Kamis, 09 Oktober 2014

Masa Tua?

Kondisi dirumah saya saat ini saya kira tak jauh beda dengan kondisi rumah teman-teman semua. Ramai, ricuh, teriakan, tangisan, gelak tawa. Ada air tumpah, ada gelas pecah, ada pakaian kotor menumpuk, ada piring kotor juga.

Meriah. Itu kata positif saya terhadap keadaan rumah saya. Anak hampir empat, meski ada pembantu, tetap saja keadaan tetap meriah. Makanya, saya salut dengan teman-teman yang menjalani rumah tangganya tanpa pembantu.

Dan karena itu pula, saya jadi tidak bisa memahami keadaan teman-teman yang tidak memiliki anak sama sekali dalam kehidupannya. Mereka tinggal berdua dalam sebuah rumah. Tak terbayang tenangnya keadaan rumah mereka. (alias sepi maksud saya, hehehehe...)

Nah, kisah yang ingin saya ceritakan adalah kisah masa tua seorang wanita yang tidak memiliki anak. Sejak muda, beliau dan suaminya tidak berniat mengadopsi anak atau mengasuh keponakan atau apalah, untuk meramaikan kehidupan mereka. Mereka tampak menikmati kehidupan mereka berdua.

Kisah dimulai saat sang suami mendahuluinya pergi menghadap Al Kholiq. Rumah seluas 400 meter persegi itu hanya diisi seorang wanita tua, yang mulai sakit-sakitan.

Akhirnya ada seorang janda tua juga yang mau menemaninya, tinggal berdua. Membantunya membersihkan rumah, memasak, dan lain-lain urusan rumah tangga. Wanita tua itu beberapa kali jatuh dan patah tulang kakinya. Sepanjang ingatan saya, wanita itu mengalami dua atau tiga kali operasi.

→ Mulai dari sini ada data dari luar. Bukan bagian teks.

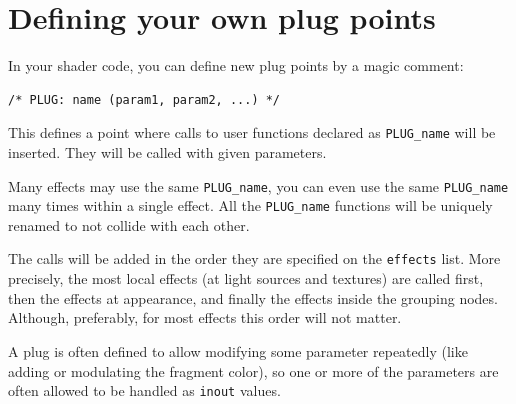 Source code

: \documentclass{egpubl}
\newenvironment{mycode}
{\begin{mycodecore}}
{\end{mycodecore}
\vspace{-0.1in}}
\begin{document}


\section{Defining your own plug points}

In your shader code, you can define new plug points by a
magic comment:

\begin{mycode}
\begin{Verbatim}[commandchars=\\\{\}]
/* PLUG: name (param1, param2, ...) */
\end{Verbatim}
\end{mycode}

This defines a point where calls to user functions declared as
\texttt{PLUG\_name} will be inserted. They will be called with given
parameters.

Many effects may use the same \texttt{PLUG\_name},
you can even use the same \texttt{PLUG\_name} many times within a single
effect. All the \texttt{PLUG\_name} functions
will be uniquely renamed to not collide with each other.

The calls will be added in the order they are specified on the
\texttt{effects} list. More precisely, the most local effects
(at light sources and textures) are called first, then the effects
at appearance, and finally the effects inside the grouping nodes.
Although, preferably, for most effects this order will not matter.

A plug is often defined to allow modifying some parameter
repeatedly (like adding or modulating the fragment color),
so one or more of the parameters are often allowed to be handled
as \texttt{inout} values.
\end{document}
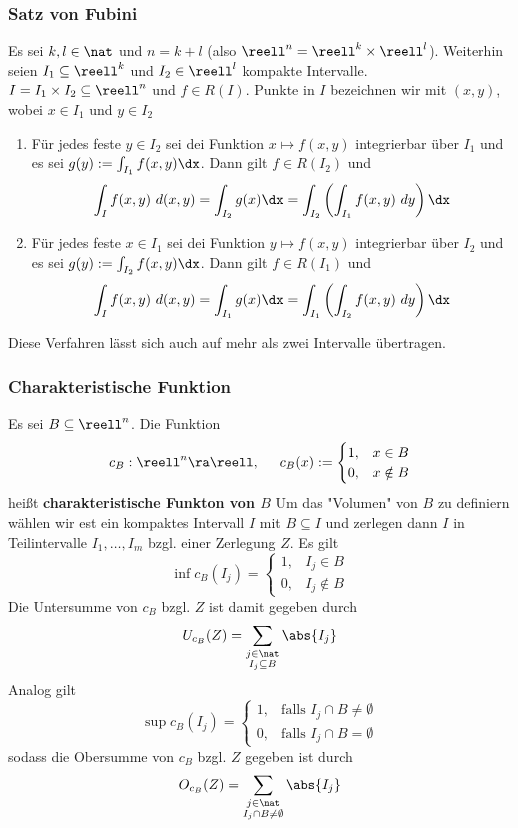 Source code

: \documentclass{kit}
\begin{document}
    \subsubsection{Satz von Fubini}
      Es sei $k,l\in\nat$ und $n=k+l$ (also $\reell^n=\reell^k\times\reell^l$). Weiterhin seien $I_1\subseteq\reell^k$ und
      $I_2\in\reell^l$ kompakte Intervalle. $I=I_1\times I_2\subseteq\reell^n$ und $f\in R(I)$. Punkte in $I$ bezeichnen wir
      mit $(x,y)$, wobei $x\in I_1$ und $y\in I_2$
      \begin{enumerate}
        \item Für jedes feste $y\in I_2$ sei dei Funktion $x\mapsto f(x,y)$ integrierbar über $I_1$ und es sei 
          $g(y):=\int_{I_1}f(x,y)\dx$. Dann gilt $f\in R(I_2)$ und
          $$\int_If(x,y)\ d(x,y)=\int_{I_2}g(x)\dx=\int_{I_2}\left(\int_{I_1}f(x,y)\ dy\right)\dx$$
         \item Für jedes feste $x\in I_1$ sei dei Funktion $y\mapsto f(x,y)$ integrierbar über $I_2$ und es sei 
           $g(y):=\int_{I_2}f(x,y)\dx$. Dann gilt $f\in R(I_1)$ und
          $$\int_If(x,y)\ d(x,y)=\int_{I_1}g(x)\dx=\int_{I_1}\left(\int_{I_2}f(x,y)\ dy\right)\dx$$     
      \end{enumerate}
      Diese Verfahren lässt sich auch auf mehr als zwei Intervalle übertragen.
    \subsubsection{Charakteristische Funktion}
      Es sei $B\subseteq\reell^n$. Die Funktion
      $$c_B:\reell^n\ra\reell,\hspace{0.5cm}c_B(x):=\begin{cases}
        1, & x\in B\\
        0, & x\notin B
      \end{cases}$$
      heißt \textbf{charakteristische Funkton von $B$}
      Um das "Volumen" von $B$ zu definiern wählen wir est ein kompaktes Intervall $I$ mit $B\subseteq I$ und zerlegen
      dann $I$ in Teilintervalle $I_1,\dots,I_m$ bzgl. einer Zerlegung $Z$. Es gilt
      $$\inf c_B(I_j)=\begin{cases}
        1, & I_j\in B\\
        0, & I_j\notin B
      \end{cases}$$
      Die Untersumme von $c_B$ bzgl. $Z$ ist damit gegeben durch
      $$U_{c_B}(Z)=\sum_{\substack{j\in\nat \\ I_j\subseteq B}}\abs{I_j}$$
      Analog gilt
      $$\sup c_B(I_j)=\begin{cases}
        1, & \text{falls }I_j\cap B\neq\emptyset\\
        0, & \text{falls }I_j\cap B=\emptyset
      \end{cases}$$
      sodass die Obersumme von $c_B$ bzgl. $Z$ gegeben ist durch
      $$O_{c_B}(Z)=\sum_{\substack{j\in\nat\\ I_j\cap B\neq\emptyset}}\abs{I_j}$$
\end{document}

Karena itulah kakinya melemah. Jalannya tertatih-tatih. Dan bila hendak bangun dari duduk dibawah/karpet, akan sangat susah berdiri. Meski demikian, beliau kemana-mana pergi sendiri.

Nah, janda yang menemaninya itu suatu hari harus pergi karena anaknya memintanya untuk suatu keperluan barang dua tiga hari. Pergilah ia. Dan wanita itu sendirian dirumahnya. Seorang saudara yang mengetahui keadaannya berinisiatif untuk menghubunginya lewat telpon. Ternyata katanya ada seorang pembantu yang akan menginap  dan menemaninya dimalam hari.

Saudara tersebut merasa gelisah di pagi harinya, dan menghubungi wanita tadi. Telpon berkali-kali tidak diangkat. Hapenya tidak aktif. Akhirnya dia pun pergi kerumahnya. Pintu diketuk berkali-kali tidak ada yang membuka. Dia merasa takut, apa yang terjadi dengan wanita tua yang sendirian dirumahnya ini?

Saudaranya tersebut memanggil tukang kunci dan membongkar kunci pintu rumahnya. Dia pun masuk. Dan mendapati wanita itu tergeletak dikamar mandi dalam kondisi sadar, tetapi tidak dapat menggerakkan kakinya. Sehingga beliau diam saja dan berharap ada pertolongan.

Kondisi rumahnya saat itu mengenaskan. Debu menebal dimana-mana. Ada sisa nasi bungkus tergeletak. Piring kotor yang mulai dikerubuti semut. Baju kotor yang diletakkan begitu saja dilantai. Wanita itu tidak mampu membereskan semua itu.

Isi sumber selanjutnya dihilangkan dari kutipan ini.